- [Work request]: Go through the data line by line. Copy each one holding the string "cudaGetDeviceCount".

- [Saved entries]:
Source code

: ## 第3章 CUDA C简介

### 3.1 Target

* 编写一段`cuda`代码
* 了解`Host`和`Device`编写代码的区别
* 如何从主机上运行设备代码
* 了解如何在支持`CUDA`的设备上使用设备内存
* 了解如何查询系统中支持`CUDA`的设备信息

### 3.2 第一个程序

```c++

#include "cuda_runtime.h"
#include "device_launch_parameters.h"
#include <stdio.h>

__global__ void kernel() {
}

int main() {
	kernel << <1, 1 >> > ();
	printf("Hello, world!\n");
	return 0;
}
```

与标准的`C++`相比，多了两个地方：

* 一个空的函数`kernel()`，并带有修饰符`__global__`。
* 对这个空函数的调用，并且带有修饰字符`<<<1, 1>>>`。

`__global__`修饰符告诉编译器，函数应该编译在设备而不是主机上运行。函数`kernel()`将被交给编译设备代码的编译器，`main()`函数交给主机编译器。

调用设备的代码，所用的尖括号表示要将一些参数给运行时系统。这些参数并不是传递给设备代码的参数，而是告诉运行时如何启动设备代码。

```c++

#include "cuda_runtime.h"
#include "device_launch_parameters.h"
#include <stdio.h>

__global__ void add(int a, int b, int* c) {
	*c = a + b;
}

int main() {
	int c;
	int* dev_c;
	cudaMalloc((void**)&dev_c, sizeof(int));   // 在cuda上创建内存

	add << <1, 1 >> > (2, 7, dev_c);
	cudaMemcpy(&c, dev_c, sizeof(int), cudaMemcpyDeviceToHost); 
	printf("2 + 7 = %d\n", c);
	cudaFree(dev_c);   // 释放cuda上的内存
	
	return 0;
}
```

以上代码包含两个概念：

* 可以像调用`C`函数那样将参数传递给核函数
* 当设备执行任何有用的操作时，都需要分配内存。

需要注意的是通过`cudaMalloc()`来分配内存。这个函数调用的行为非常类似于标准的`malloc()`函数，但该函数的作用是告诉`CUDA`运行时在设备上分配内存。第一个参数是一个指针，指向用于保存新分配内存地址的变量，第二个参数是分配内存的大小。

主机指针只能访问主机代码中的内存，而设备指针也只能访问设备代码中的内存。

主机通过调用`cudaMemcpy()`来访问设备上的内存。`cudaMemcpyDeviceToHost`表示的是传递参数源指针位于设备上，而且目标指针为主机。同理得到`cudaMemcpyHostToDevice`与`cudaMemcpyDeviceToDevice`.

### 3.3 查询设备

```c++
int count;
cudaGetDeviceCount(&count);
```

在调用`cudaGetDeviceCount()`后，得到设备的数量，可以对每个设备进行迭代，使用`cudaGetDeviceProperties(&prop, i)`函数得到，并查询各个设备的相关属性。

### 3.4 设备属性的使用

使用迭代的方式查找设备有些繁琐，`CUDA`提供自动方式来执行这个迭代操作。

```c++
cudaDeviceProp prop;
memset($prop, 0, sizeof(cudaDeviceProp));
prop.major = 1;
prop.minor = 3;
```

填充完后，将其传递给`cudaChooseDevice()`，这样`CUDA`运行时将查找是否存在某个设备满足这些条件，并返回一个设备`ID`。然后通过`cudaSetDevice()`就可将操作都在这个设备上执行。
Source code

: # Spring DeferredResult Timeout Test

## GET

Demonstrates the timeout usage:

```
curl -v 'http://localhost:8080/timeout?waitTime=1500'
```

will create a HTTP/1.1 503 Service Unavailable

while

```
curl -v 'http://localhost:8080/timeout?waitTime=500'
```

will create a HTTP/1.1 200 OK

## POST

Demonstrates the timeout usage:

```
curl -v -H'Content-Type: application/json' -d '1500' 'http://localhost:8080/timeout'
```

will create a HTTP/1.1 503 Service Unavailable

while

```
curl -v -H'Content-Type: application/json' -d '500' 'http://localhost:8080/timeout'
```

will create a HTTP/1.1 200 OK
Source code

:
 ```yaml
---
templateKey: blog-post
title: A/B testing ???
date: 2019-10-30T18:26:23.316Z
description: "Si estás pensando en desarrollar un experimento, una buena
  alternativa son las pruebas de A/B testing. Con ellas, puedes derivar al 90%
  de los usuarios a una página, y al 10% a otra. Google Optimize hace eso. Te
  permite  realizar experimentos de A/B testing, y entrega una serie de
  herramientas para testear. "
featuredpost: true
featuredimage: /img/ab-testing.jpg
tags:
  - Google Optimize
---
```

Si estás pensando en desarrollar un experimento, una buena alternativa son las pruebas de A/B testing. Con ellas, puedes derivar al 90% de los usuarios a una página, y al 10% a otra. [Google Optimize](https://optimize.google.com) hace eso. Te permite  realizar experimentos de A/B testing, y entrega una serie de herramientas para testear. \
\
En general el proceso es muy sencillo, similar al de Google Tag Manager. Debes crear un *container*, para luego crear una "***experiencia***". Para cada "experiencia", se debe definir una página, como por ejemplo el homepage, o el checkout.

- [Written answer]:
cudaGetDeviceCount(&count);
在调用`cudaGetDeviceCount()`后，得到设备的数量，可以对每个设备进行迭代，使用`cudaGetDeviceProperties(&prop, i)`函数得到，并查询各个设备的相关属性。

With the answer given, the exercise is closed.